Reproduce the lines from the one holding "[lands end]: https://vimeo.com/155730162" to the end of the entries. Include both ends and change nothing.
************
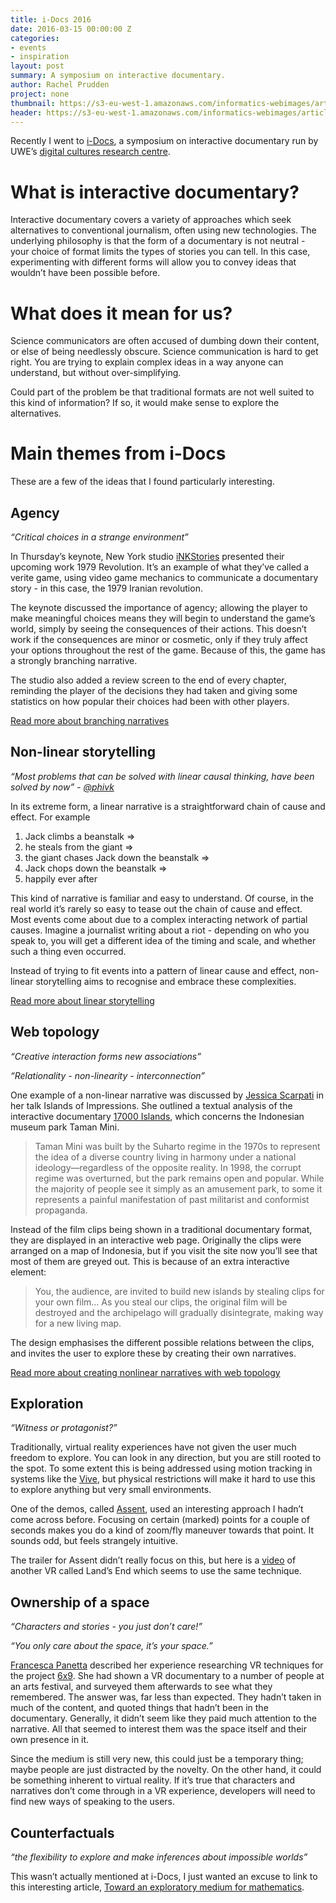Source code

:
 ```yaml
---
title: i-Docs 2016
date: 2016-03-15 00:00:00 Z
categories:
- events
- inspiration
layout: post
summary: A symposium on interactive documentary.
author: Rachel Prudden
project: none
thumbnail: https://s3-eu-west-1.amazonaws.com/informatics-webimages/articles/2016-03-15-i-docs/camera.jpg
header: https://s3-eu-west-1.amazonaws.com/informatics-webimages/articles/2016-03-15-i-docs/vr.jpg
---
```


Recently I went to [i-Docs][idocs], a symposium on interactive documentary run by UWE’s [digital cultures research centre][dcrc]. 

# What is interactive documentary?

Interactive documentary covers a variety of approaches which seek alternatives to conventional journalism, often using new technologies. The underlying philosophy is that the form of a documentary is not neutral - your choice of format limits the types of stories you can tell. In this case, experimenting with different forms will allow you to convey ideas that wouldn’t have been possible before.

# What does it mean for us?

Science communicators are often accused of dumbing down their content, or else of being needlessly obscure. Science communication is hard to get right. You are trying to explain complex ideas in a way anyone can understand, but without over-simplifying. 

Could part of the problem be that traditional formats are not well suited to this kind of information? If so, it would make sense to explore the alternatives.

# Main themes from i-Docs

These are a few of the ideas that I found particularly interesting.

## Agency

_“Critical choices in a strange environment”_

In Thursday’s keynote, New York studio [iNKStories](http://inkstories.com/) presented their upcoming work 1979 Revolution. It’s an example of what they’ve called a verite game, using video game mechanics to communicate a documentary story - in this case, the 1979 Iranian revolution.

The keynote discussed the importance of agency; allowing the player to make meaningful choices means they will begin to understand the game’s world, simply by seeing the consequences of their actions. This doesn’t work if the consequences are minor or cosmetic, only if they truly affect your options throughout the rest of the game. Because of this, the game has a strongly branching narrative.

The studio also added a review screen to the end of every chapter, reminding the player of the decisions they had taken and giving some statistics on how popular their choices had been with other players. 

[Read more about branching narratives](http://mycours.es/gamedesign2012/48-2/branching-narrative-from-borges-to-the-hypertext/)

## Non-linear storytelling

_“Most problems that can be solved with linear causal thinking, have been solved by now” - [@phivk](https://twitter.com/phivk)_

In its extreme form, a linear narrative is a straightforward chain of cause and effect. For example

1. Jack climbs a beanstalk => 
2. he steals from the giant => 
3. the giant chases Jack down the beanstalk => 
4. Jack chops down the beanstalk => 
5. happily ever after

This kind of narrative is familiar and easy to understand. Of course, in the real world it’s rarely so easy to tease out the chain of cause and effect. Most events come about due to a complex interacting network of partial causes. Imagine a journalist writing about a riot - depending on who you speak to, you will get a different idea of the timing and scale, and whether such a thing even occurred. 

Instead of trying to fit events into a pattern of linear cause and effect, non-linear storytelling aims to recognise and embrace these complexities. 

[Read more about linear storytelling](http://meetingpeople.ralphammer.de/2015/12/01/florian-berlin/)

## Web topology

_“Creative interaction forms new associations”_

_“Relationality - non-linearity - interconnection”_

One example of a non-linear narrative was discussed by [Jessica Scarpati](http://idocs2016.dcrc.org.uk/speakers/jessica-scarpati/) in her talk Islands of Impressions. She outlined a textual analysis of the interactive documentary [17000 Islands][islands], which concerns the Indonesian museum park Taman Mini. 

> Taman Mini was built by the Suharto regime in the 1970s to represent the idea of a diverse country living in harmony under a national ideology—regardless of the opposite reality. In 1998, the corrupt regime was overturned, but the park remains open and popular. While the majority of people see it simply as an amusement park, to some it represents a painful manifestation of past militarist and conformist propaganda.

Instead of the film clips being shown in a traditional documentary format, they are displayed in an interactive web page. Originally the clips were arranged on a map of Indonesia, but if you visit the site now you’ll see that most of them are greyed out. This is because of an extra interactive element:

> You, the audience, are invited to build new islands by stealing clips for your own film... As you steal our clips, the original film will be destroyed and the archipelago will gradually disintegrate, making way for a new living map.

The design emphasises the different possible relations between the clips, and invites the user to explore these by creating their own narratives. 

[Read more about creating nonlinear narratives with web topology](http://alistapart.com/article/building-nonlinear-narratives-for-the-web)

## Exploration

_“Witness or protagonist?”_

Traditionally, virtual reality experiences have not given the user much freedom to explore. You can look in any direction, but you are still rooted to the spot. To some extent this is being addressed using motion tracking in systems like the [Vive](http://www.htcvive.com/uk/), but physical restrictions will make it hard to use this to explore anything but very small environments.

One of the demos, called [Assent](http://thecreatorsproject.vice.com/en_uk/blog/oculus-trauma-inside-oscar-rabys-assent), used an interesting approach I hadn’t come across before. Focusing on certain (marked) points for a couple of seconds makes you do a kind of zoom/fly maneuver towards that point. It sounds odd, but feels strangely intuitive. 

The trailer for Assent didn’t really focus on this, but here is a [video][lands end] of another VR called Land’s End which seems to use the same technique.

## Ownership of a space

_“Characters and stories - you just don’t care!”_

_“You only care about the space, it’s your space.”_

[Francesca Panetta](https://twitter.com/franpanetta?lang=en-gb) described her experience researching VR techniques for the project [6x9][6x9]. She had shown a VR documentary to a number of people at an arts festival, and surveyed them afterwards to see what they remembered. The answer was, far less than expected. They hadn’t taken in much of the content, and quoted things that hadn’t been in the documentary. Generally, it didn’t seem like they paid much attention to the narrative. All that seemed to interest them was the space itself and their own presence in it.

Since the medium is still very new, this could just be a temporary thing; maybe people are just distracted by the novelty. On the other hand, it could be something inherent to virtual reality. If it’s true that characters and narratives don’t come through in a VR experience, developers will need to find new ways of speaking to the users. 

## Counterfactuals

_“the flexibility to explore and make inferences about impossible worlds”_

This wasn’t actually mentioned at i-Docs, I just wanted an excuse to link to this interesting article, [Toward an exploratory medium for mathematics][emm]. 


[idocs]: http://i-docs.org/about-idocs/
[dcrc]: http://www.dcrc.org.uk/about/
[islands]: http://17000islandsinteractive.com/islands_repo/
[lands end]: https://vimeo.com/155730162 
[6x9]: http://www.sundance.org/projects/6x9-an-immersive-experience-of-solitary-confinement 
[emm]: http://cognitivemedium.com/emm/emm.html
************
* [YOUR RESPONSE]:
[lands end]: https://vimeo.com/155730162 
[6x9]: http://www.sundance.org/projects/6x9-an-immersive-experience-of-solitary-confinement 
[emm]: http://cognitivemedium.com/emm/emm.html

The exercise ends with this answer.